WHAT YOU NEED TO DO:
The required result is each line of the entries below containing the string "https".

::::::::

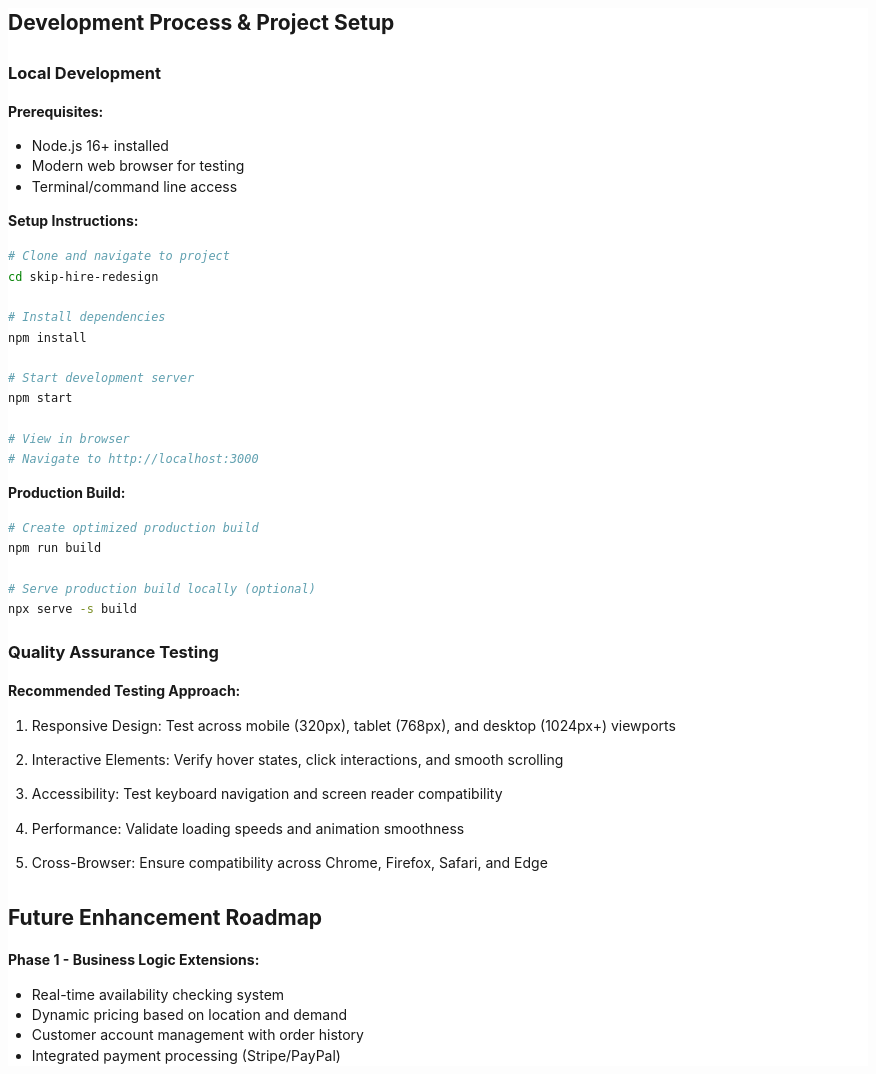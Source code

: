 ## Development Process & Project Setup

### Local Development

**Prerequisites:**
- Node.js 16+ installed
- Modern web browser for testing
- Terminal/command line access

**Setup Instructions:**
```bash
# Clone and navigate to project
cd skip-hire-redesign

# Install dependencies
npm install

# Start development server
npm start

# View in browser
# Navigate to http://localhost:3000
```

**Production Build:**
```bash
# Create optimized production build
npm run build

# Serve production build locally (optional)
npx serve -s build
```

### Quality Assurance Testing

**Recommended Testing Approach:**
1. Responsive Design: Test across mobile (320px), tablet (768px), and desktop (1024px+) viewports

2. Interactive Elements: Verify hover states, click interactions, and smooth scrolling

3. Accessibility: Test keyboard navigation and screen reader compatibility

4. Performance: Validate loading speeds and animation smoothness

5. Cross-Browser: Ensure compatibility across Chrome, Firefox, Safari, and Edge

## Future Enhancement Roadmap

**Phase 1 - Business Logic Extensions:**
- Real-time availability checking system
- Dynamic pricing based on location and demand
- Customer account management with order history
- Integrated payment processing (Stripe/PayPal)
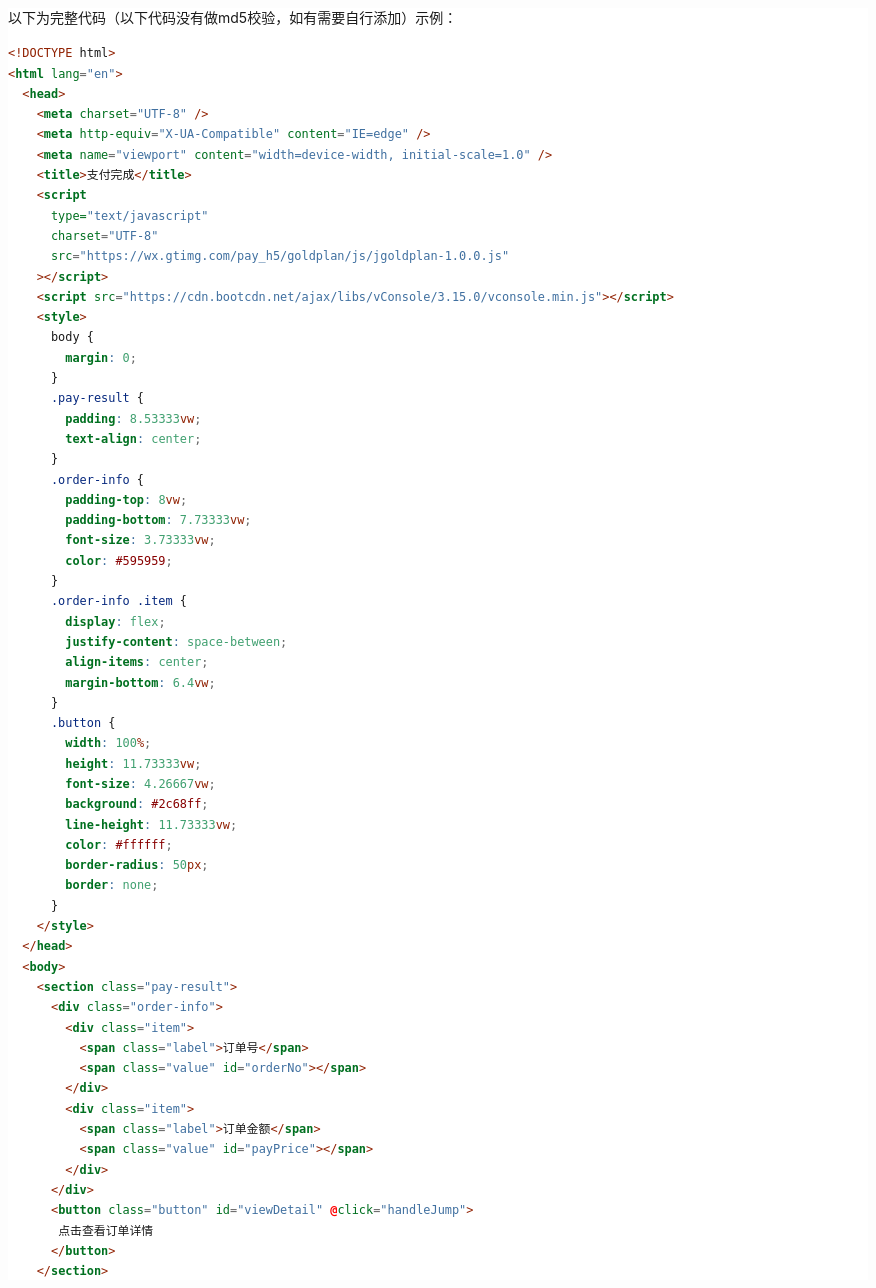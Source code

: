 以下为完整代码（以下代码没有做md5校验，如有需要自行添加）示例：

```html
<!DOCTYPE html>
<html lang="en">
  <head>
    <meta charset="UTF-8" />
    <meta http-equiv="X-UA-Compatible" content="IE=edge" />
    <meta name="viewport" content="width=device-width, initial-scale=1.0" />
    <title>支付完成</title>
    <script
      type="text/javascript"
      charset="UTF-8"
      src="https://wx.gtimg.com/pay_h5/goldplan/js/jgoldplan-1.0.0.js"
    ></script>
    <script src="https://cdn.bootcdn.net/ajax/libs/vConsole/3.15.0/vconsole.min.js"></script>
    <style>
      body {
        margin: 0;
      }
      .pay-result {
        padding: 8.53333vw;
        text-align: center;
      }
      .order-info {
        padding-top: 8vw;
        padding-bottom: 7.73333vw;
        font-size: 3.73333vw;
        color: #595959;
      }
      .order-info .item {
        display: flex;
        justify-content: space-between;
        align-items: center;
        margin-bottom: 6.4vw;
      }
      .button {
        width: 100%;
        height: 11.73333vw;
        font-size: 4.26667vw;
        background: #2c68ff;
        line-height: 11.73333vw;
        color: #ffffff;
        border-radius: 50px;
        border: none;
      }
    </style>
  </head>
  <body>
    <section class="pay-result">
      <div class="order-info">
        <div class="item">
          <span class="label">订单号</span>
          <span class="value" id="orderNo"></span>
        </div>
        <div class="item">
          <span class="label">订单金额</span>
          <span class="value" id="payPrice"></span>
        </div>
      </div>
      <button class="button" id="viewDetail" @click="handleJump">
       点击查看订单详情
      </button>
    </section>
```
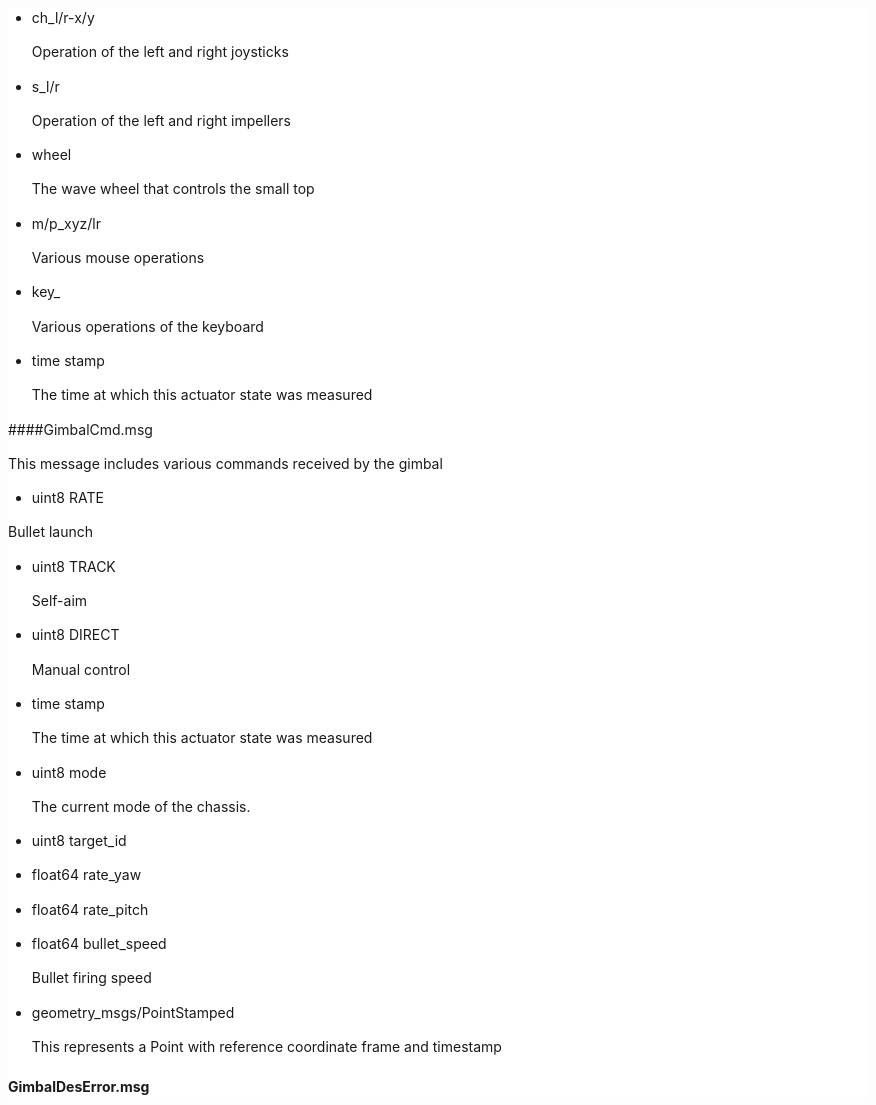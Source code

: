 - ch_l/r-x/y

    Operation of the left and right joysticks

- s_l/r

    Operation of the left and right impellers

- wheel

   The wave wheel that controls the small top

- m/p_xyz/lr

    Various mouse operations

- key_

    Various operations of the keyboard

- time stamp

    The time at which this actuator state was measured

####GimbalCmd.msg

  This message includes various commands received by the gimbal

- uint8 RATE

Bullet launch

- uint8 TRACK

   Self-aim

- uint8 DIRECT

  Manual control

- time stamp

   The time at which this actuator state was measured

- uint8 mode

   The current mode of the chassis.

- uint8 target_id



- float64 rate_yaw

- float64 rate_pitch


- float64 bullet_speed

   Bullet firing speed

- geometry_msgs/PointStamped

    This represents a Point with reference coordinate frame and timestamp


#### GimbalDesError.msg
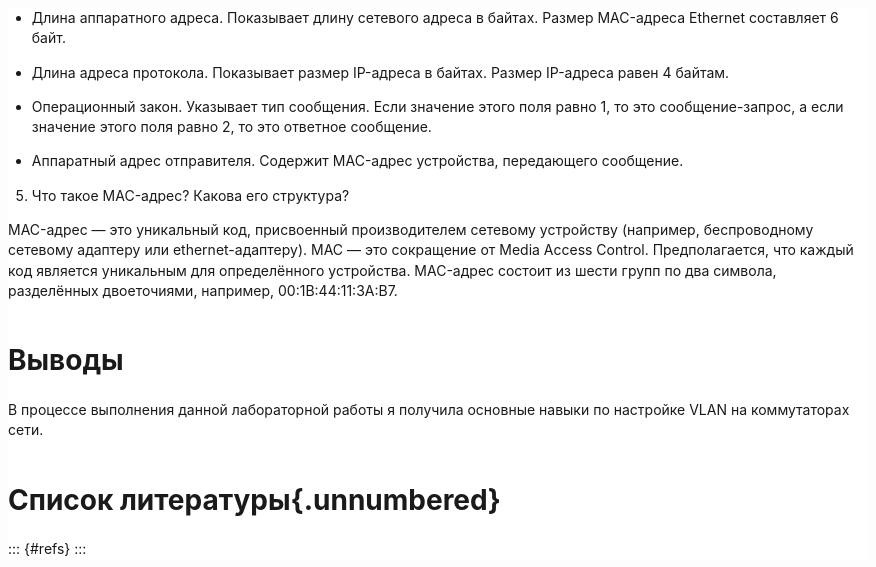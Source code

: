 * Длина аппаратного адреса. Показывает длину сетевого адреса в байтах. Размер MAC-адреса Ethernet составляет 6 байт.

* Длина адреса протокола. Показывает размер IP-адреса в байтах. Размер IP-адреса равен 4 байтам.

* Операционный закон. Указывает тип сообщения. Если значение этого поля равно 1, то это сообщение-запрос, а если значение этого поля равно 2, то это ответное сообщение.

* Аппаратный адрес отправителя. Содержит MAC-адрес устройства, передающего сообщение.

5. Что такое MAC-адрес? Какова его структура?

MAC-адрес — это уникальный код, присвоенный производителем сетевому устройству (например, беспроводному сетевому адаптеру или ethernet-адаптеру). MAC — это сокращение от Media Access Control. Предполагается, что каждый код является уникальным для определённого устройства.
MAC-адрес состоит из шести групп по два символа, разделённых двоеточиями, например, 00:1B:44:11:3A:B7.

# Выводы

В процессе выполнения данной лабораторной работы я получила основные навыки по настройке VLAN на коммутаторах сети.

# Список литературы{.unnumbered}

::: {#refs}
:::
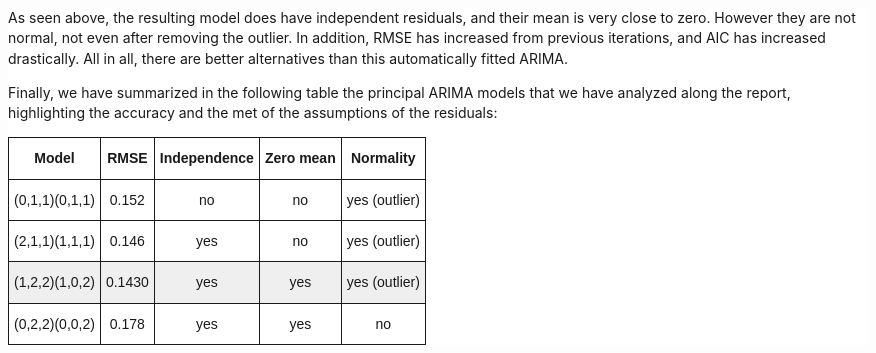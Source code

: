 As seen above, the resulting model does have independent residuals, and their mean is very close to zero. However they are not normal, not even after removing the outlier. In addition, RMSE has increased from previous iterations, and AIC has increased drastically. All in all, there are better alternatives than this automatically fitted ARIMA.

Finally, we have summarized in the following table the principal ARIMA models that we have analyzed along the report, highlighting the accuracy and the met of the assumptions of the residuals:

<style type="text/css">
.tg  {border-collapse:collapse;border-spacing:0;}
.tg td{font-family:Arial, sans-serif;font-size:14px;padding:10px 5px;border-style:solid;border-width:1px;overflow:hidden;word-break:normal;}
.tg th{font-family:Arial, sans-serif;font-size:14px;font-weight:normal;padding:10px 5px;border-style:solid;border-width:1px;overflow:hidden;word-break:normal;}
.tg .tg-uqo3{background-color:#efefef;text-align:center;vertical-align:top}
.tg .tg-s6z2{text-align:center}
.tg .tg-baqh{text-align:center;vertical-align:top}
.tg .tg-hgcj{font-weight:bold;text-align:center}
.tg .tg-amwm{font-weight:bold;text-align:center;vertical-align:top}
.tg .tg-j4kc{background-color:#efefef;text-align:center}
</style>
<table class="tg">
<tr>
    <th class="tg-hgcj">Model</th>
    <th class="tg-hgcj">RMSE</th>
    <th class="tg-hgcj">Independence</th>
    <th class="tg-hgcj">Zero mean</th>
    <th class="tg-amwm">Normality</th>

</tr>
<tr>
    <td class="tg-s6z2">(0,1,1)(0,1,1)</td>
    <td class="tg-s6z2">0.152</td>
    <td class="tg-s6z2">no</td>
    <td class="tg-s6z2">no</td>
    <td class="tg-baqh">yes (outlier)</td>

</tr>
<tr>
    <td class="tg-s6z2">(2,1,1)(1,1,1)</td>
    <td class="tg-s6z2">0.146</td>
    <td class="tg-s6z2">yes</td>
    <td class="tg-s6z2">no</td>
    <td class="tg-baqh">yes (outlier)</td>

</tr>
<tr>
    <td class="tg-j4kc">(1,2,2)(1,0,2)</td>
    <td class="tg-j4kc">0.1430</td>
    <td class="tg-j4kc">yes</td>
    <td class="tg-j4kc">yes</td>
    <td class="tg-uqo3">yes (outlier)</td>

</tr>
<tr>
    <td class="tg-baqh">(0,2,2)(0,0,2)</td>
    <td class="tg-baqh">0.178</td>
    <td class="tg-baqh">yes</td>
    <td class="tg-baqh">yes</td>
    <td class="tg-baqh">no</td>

::::::::

SOLUTION TO THIS EXERCISE:
      src="https://wx.gtimg.com/pay_h5/goldplan/js/jgoldplan-1.0.0.js"
    <script src="https://cdn.bootcdn.net/ajax/libs/vConsole/3.15.0/vconsole.min.js"></script>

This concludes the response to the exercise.